Foi primeiro-ministro de 1976 a 1978 e de 1983 a 1985. Negociou a entrada de Portugal na Comunidade Europeia e foi eleito presidente da República em dois mandatos sucessivos, de 1986 a 1996. A nível político, Soares marcou uma nova era: viajava de norte a sul do país, para estar perto do eleitorado, e criava empatia com todos os que se cruzavam no seu caminho. Foi, mais tarde, eurodeputado no Parlamento Europeu e, aos 80 anos, ainda entrou na corrida a Belém, perdendo para Cavaco Silva.

“Foi uma surpresa geral. A minha família próxima (a minha mulher, os meus dois filhos e os netos mais velhos) não aprovou a minha decisão. Mas, como sempre, apoiou-me”, afirmou Soares.

Enquanto conseguiu, Mário Soares, sempre atento e opinativo em relação à vida política, dedicou-se à escrita e à fundação com o seu nome. Uma encefalite, inflamação aguda causada por um vírus da gripe, em 2013, e sobretudo a morte da mulher, a 7 de julho de 2015, acabaram por derrubar Mário Soares. Tinham sido setenta anos de uma vida de partilhas, de dedicação, de luta.

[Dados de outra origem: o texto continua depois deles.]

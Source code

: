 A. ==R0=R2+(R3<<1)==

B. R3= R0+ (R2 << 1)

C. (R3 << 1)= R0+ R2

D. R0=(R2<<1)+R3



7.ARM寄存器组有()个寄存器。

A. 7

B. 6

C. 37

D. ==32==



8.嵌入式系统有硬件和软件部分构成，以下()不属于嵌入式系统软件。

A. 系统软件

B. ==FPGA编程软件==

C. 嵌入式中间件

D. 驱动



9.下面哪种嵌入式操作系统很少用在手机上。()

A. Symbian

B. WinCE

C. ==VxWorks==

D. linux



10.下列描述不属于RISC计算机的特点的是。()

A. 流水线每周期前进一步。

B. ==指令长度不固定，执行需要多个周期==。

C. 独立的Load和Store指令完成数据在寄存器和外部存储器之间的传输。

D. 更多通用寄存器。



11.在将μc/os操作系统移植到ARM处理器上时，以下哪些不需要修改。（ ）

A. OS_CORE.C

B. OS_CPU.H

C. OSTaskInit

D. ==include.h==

“Não sei quem é o braço direito de quem… Vi todas as peças que ela fez. No entanto, apaixonei-me pela mulher que ela é, não pela atriz”, disse na homenagem à mulher no Teatro Nacional D. Maria II, em 2011.

Frágil e bastante debilitado, o histórico líder socialista refugiou-se em casa, no Campo Grande, onde a família o visitava. Viu nascer cinco netos, fruto dos dois casamentos de João Soares, e com eles partilhou muitos momentos. Alguns dos mais descontraídos eram passados na casa de férias da família, na praia do Vau, no Algarve, onde Mário Soares era conhecido pelas suas longas e animadas caminhas. 

Depois de 2015, raras foram as vezes em que surgiu publicamente. A última foi em julho deste ano, nos jardins do Palácio de São Bento, na comemoração dos 40 anos da posse do I Governo Constitucional. Rodeado pelos filhos, Isabel e João, e pelos cinco netos, Mário, Mafalda e Inês, os mais velhos, do primeiro casamento de João Soares, e os mais novos, Jonas, de 13 anos, e Lilah, de 9, da atual relação do antigo ministro da Cultura com a belga Annick Burhenn, Mário Soares assistiu sentado à cerimónia. Não falou mas ouviu atentamente todos os discursos que homenagearam a sua coragem e determinação ao longo da vida. Uma cerimónia repleta de emoção e respeito pelo homem que foi, e será sempre, o rosto da democracia e da liberdade em Portugal.

“Só é vencido quem desiste de lutar”, disse um dia, revelando a fibra de que era feito.